▶ [Problem to solve]: Go through the data and copy each line that holds "Mono".
——
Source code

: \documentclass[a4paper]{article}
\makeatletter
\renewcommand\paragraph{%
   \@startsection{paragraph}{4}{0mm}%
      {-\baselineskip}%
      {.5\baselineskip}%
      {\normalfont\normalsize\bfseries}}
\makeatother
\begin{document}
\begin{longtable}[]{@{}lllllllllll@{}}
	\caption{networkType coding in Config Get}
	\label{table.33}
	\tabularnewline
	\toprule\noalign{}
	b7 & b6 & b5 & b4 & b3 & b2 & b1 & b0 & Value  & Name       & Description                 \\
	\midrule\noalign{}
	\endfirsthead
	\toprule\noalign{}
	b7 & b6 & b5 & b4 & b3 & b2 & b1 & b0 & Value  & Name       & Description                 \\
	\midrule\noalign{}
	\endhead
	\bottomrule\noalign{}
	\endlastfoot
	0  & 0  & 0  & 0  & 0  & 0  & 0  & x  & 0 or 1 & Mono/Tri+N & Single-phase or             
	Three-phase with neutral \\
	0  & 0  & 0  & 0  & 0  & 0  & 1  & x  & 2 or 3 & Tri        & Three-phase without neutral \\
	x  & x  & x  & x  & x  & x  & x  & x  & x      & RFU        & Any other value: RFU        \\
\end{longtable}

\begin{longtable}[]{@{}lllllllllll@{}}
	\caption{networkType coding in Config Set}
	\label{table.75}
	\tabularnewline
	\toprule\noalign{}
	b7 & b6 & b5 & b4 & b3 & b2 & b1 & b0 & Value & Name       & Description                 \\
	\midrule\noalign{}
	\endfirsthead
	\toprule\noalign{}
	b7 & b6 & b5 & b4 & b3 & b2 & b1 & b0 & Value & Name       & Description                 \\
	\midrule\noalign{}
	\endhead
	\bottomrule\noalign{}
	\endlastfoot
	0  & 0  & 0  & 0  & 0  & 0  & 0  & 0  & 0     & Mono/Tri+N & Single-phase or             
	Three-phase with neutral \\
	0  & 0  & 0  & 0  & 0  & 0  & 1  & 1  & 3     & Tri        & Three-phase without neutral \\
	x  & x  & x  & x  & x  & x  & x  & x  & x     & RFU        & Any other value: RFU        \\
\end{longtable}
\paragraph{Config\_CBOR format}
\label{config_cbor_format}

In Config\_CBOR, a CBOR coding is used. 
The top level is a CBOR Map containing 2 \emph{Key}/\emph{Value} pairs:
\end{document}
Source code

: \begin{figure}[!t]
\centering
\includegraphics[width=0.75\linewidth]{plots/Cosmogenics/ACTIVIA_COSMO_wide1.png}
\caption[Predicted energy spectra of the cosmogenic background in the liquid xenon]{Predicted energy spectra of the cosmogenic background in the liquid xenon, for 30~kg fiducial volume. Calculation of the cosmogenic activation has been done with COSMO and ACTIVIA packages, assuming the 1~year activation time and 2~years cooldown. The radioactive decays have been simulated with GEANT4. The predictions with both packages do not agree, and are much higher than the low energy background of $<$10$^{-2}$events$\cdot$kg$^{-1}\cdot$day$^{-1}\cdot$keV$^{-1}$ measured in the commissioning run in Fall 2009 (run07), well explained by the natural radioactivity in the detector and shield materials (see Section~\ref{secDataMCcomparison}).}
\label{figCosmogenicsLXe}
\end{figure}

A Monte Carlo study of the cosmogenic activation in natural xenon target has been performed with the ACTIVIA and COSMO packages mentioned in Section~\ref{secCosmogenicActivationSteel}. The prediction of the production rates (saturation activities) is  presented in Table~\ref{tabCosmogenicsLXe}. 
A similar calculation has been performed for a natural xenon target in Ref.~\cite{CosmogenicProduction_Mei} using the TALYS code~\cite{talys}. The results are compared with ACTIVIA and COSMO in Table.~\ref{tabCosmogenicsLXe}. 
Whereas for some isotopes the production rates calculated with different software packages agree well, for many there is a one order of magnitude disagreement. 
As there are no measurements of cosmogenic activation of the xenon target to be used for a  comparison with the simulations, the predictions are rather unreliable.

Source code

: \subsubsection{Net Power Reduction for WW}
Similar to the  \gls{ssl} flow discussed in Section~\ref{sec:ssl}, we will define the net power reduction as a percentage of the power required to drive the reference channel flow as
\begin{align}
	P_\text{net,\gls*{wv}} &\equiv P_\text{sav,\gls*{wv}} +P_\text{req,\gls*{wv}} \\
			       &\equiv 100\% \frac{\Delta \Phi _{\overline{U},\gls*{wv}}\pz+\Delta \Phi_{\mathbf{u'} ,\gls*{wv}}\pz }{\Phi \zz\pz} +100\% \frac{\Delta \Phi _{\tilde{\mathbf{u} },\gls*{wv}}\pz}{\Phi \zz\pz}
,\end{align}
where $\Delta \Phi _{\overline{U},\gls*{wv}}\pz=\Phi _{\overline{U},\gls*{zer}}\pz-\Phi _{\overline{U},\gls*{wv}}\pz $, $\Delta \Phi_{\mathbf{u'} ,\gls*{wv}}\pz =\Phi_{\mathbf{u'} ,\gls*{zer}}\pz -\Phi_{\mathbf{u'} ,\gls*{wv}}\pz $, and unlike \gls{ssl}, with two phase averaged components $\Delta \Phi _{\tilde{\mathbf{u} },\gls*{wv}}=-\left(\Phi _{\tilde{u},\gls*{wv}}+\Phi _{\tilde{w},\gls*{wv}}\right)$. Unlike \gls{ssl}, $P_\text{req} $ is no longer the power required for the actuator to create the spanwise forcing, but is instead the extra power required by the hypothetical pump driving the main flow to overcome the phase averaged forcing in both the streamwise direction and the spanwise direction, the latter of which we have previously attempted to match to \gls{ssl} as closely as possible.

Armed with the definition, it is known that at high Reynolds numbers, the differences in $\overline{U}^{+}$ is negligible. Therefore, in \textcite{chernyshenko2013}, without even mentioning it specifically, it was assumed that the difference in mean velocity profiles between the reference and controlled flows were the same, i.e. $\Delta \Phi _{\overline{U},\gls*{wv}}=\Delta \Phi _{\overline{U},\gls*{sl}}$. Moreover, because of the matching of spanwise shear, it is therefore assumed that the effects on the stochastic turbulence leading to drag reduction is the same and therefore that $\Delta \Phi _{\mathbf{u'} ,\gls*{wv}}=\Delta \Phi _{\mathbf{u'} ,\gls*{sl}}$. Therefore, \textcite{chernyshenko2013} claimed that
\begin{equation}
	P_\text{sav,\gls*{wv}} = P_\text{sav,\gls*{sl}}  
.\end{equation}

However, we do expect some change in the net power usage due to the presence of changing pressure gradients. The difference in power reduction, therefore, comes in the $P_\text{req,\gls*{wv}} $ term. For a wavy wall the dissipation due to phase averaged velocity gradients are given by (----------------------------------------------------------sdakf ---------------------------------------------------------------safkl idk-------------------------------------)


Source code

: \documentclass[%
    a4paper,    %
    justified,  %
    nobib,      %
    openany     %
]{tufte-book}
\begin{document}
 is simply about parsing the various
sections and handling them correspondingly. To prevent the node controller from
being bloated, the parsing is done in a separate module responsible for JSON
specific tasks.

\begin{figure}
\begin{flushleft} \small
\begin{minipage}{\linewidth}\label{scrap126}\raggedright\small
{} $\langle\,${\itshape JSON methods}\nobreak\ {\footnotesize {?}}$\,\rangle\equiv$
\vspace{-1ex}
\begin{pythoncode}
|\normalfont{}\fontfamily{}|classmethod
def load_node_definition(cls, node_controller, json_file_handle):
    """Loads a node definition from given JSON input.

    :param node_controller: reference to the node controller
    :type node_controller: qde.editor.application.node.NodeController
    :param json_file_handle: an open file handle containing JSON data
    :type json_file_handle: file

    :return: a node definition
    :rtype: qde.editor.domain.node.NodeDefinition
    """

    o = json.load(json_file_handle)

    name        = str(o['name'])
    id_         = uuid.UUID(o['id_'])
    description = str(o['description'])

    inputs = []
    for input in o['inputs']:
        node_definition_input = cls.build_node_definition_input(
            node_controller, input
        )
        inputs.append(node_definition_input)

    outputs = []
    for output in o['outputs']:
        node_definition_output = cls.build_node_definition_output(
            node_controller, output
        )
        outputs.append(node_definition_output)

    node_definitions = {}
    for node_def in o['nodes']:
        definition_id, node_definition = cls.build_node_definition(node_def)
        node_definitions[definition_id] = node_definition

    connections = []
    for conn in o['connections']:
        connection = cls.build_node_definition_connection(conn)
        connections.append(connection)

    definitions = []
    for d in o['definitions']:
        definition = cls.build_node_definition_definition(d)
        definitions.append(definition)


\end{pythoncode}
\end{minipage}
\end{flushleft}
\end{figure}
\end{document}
——
▶ [Response]:
	0  & 0  & 0  & 0  & 0  & 0  & 0  & x  & 0 or 1 & Mono/Tri+N & Single-phase or             
	0  & 0  & 0  & 0  & 0  & 0  & 0  & 0  & 0     & Mono/Tri+N & Single-phase or             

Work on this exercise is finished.